## [Task statement]
Every record below should be printed exactly as given.

## [Materials provided]
§ §

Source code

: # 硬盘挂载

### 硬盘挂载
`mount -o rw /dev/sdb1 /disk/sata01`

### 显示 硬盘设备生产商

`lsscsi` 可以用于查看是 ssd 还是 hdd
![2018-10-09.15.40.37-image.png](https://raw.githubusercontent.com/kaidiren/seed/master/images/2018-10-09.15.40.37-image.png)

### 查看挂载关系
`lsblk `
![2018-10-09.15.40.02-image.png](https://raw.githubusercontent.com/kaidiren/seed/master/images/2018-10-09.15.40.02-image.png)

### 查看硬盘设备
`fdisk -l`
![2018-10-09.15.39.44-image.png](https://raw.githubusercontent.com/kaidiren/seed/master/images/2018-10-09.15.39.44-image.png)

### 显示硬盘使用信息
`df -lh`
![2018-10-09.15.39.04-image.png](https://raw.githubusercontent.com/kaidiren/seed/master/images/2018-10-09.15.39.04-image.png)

§ §

## [Written response]
Source code

: # 硬盘挂载

### 硬盘挂载
`mount -o rw /dev/sdb1 /disk/sata01`

### 显示 硬盘设备生产商

`lsscsi` 可以用于查看是 ssd 还是 hdd
![2018-10-09.15.40.37-image.png](https://raw.githubusercontent.com/kaidiren/seed/master/images/2018-10-09.15.40.37-image.png)

### 查看挂载关系
`lsblk `
![2018-10-09.15.40.02-image.png](https://raw.githubusercontent.com/kaidiren/seed/master/images/2018-10-09.15.40.02-image.png)

### 查看硬盘设备
`fdisk -l`
![2018-10-09.15.39.44-image.png](https://raw.githubusercontent.com/kaidiren/seed/master/images/2018-10-09.15.39.44-image.png)

### 显示硬盘使用信息
`df -lh`
![2018-10-09.15.39.04-image.png](https://raw.githubusercontent.com/kaidiren/seed/master/images/2018-10-09.15.39.04-image.png)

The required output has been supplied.